*What is expected:*
Using the entries that follow, establish how many lines contain the word "most" and give only that figure.

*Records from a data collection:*
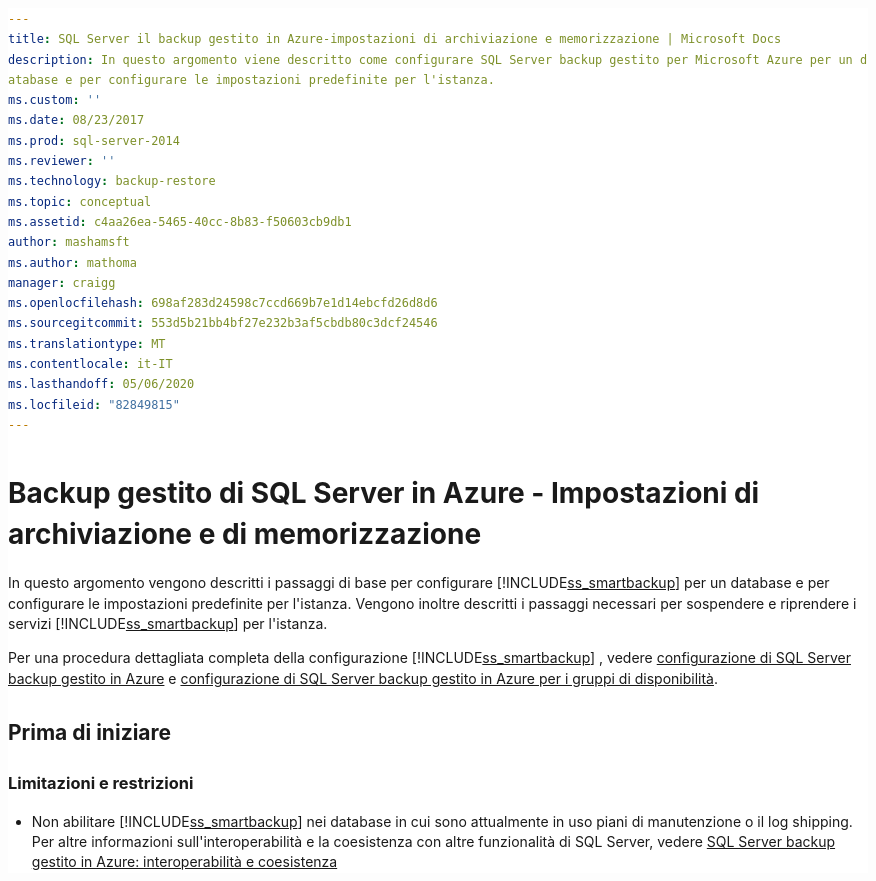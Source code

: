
 ```yaml
---
title: SQL Server il backup gestito in Azure-impostazioni di archiviazione e memorizzazione | Microsoft Docs
description: In questo argomento viene descritto come configurare SQL Server backup gestito per Microsoft Azure per un database e per configurare le impostazioni predefinite per l'istanza.
ms.custom: ''
ms.date: 08/23/2017
ms.prod: sql-server-2014
ms.reviewer: ''
ms.technology: backup-restore
ms.topic: conceptual
ms.assetid: c4aa26ea-5465-40cc-8b83-f50603cb9db1
author: mashamsft
ms.author: mathoma
manager: craigg
ms.openlocfilehash: 698af283d24598c7ccd669b7e1d14ebcfd26d8d6
ms.sourcegitcommit: 553d5b21bb4bf27e232b3af5cbdb80c3dcf24546
ms.translationtype: MT
ms.contentlocale: it-IT
ms.lasthandoff: 05/06/2020
ms.locfileid: "82849815"
---
```

# <a name="sql-server-managed-backup-to-azure---retention-and-storage-settings"></a>Backup gestito di SQL Server in Azure - Impostazioni di archiviazione e di memorizzazione
  In questo argomento vengono descritti i passaggi di base per configurare [!INCLUDE[ss_smartbackup](../includes/ss-smartbackup-md.md)] per un database e per configurare le impostazioni predefinite per l'istanza. Vengono inoltre descritti i passaggi necessari per sospendere e riprendere i servizi [!INCLUDE[ss_smartbackup](../includes/ss-smartbackup-md.md)] per l'istanza.  
  
 Per una procedura dettagliata completa della configurazione [!INCLUDE[ss_smartbackup](../includes/ss-smartbackup-md.md)] , vedere [configurazione di SQL Server backup gestito in Azure](../relational-databases/backup-restore/enable-sql-server-managed-backup-to-microsoft-azure.md) e [configurazione di SQL Server backup gestito in Azure per i gruppi di disponibilità](../../2014/database-engine/setting-up-sql-server-managed-backup-to-windows-azure-for-availability-groups.md).  
  
 
  
##  <a name="before-you-begin"></a><a name="BeforeYouBegin"></a> Prima di iniziare  
  
###  <a name="limitations-and-restrictions"></a><a name="Restrictions"></a> Limitazioni e restrizioni  
  
-   Non abilitare [!INCLUDE[ss_smartbackup](../includes/ss-smartbackup-md.md)] nei database in cui sono attualmente in uso piani di manutenzione o il log shipping. Per altre informazioni sull'interoperabilità e la coesistenza con altre funzionalità di SQL Server, vedere [SQL Server backup gestito in Azure: interoperabilità e coesistenza](../../2014/database-engine/sql-server-managed-backup-to-windows-azure-interoperability-and-coexistence.md)  
  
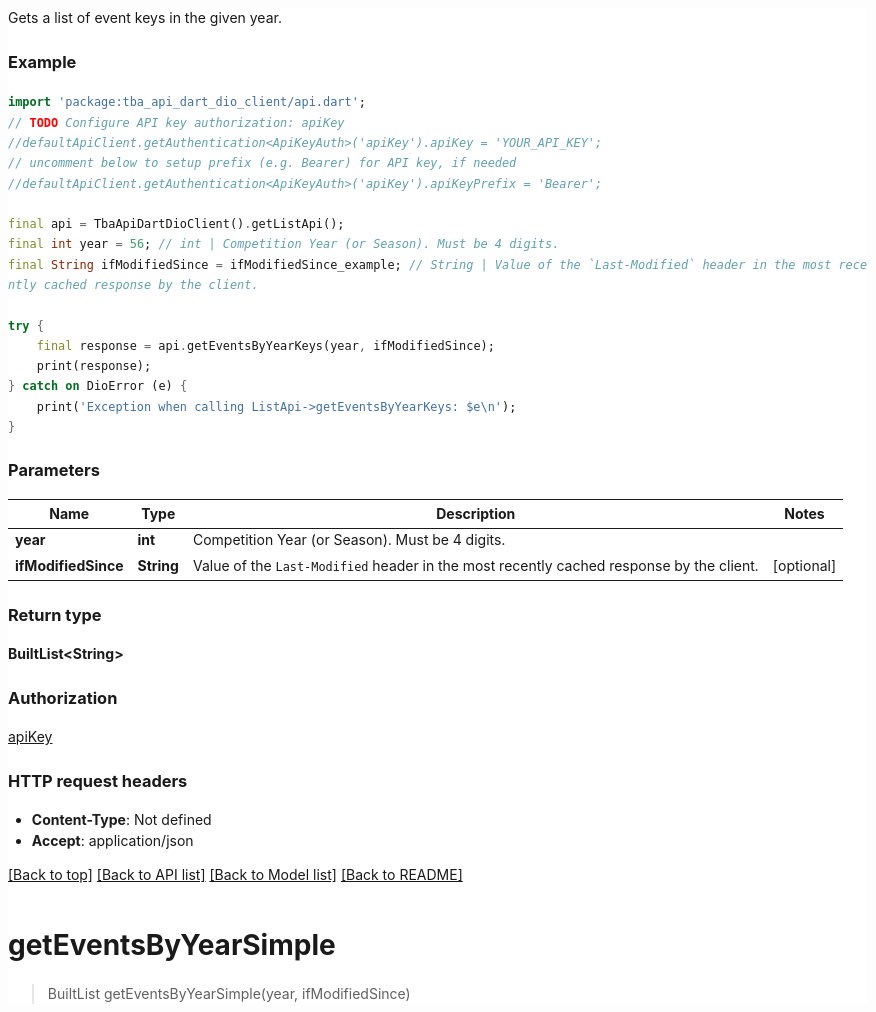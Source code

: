 

Gets a list of event keys in the given year.

### Example
```dart
import 'package:tba_api_dart_dio_client/api.dart';
// TODO Configure API key authorization: apiKey
//defaultApiClient.getAuthentication<ApiKeyAuth>('apiKey').apiKey = 'YOUR_API_KEY';
// uncomment below to setup prefix (e.g. Bearer) for API key, if needed
//defaultApiClient.getAuthentication<ApiKeyAuth>('apiKey').apiKeyPrefix = 'Bearer';

final api = TbaApiDartDioClient().getListApi();
final int year = 56; // int | Competition Year (or Season). Must be 4 digits.
final String ifModifiedSince = ifModifiedSince_example; // String | Value of the `Last-Modified` header in the most recently cached response by the client.

try {
    final response = api.getEventsByYearKeys(year, ifModifiedSince);
    print(response);
} catch on DioError (e) {
    print('Exception when calling ListApi->getEventsByYearKeys: $e\n');
}
```

### Parameters

Name | Type | Description  | Notes
------------- | ------------- | ------------- | -------------
 **year** | **int**| Competition Year (or Season). Must be 4 digits. | 
 **ifModifiedSince** | **String**| Value of the `Last-Modified` header in the most recently cached response by the client. | [optional] 

### Return type

**BuiltList&lt;String&gt;**

### Authorization

[apiKey](../README.md#apiKey)

### HTTP request headers

 - **Content-Type**: Not defined
 - **Accept**: application/json

[[Back to top]](#) [[Back to API list]](../README.md#documentation-for-api-endpoints) [[Back to Model list]](../README.md#documentation-for-models) [[Back to README]](../README.md)

# **getEventsByYearSimple**
> BuiltList<EventSimple> getEventsByYearSimple(year, ifModifiedSince)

*Your solution:*
2